TASK OBJECTIVE >> Copy out exactly the line that contains "GitPython==1.0.2" and all lines following it to the end of the data.

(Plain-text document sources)
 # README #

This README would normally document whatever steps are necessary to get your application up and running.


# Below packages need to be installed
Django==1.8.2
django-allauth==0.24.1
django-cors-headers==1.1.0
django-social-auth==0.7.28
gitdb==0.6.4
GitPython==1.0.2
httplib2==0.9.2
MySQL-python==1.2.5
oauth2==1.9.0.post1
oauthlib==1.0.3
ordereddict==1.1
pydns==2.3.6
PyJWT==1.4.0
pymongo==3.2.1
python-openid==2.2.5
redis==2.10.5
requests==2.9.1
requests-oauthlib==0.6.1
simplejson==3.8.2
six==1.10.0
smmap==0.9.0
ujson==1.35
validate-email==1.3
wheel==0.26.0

REPLY TO THE TASK >>
GitPython==1.0.2
httplib2==0.9.2
MySQL-python==1.2.5
oauth2==1.9.0.post1
oauthlib==1.0.3
ordereddict==1.1
pydns==2.3.6
PyJWT==1.4.0
pymongo==3.2.1
python-openid==2.2.5
redis==2.10.5
requests==2.9.1
requests-oauthlib==0.6.1
simplejson==3.8.2
six==1.10.0
smmap==0.9.0
ujson==1.35
validate-email==1.3
wheel==0.26.0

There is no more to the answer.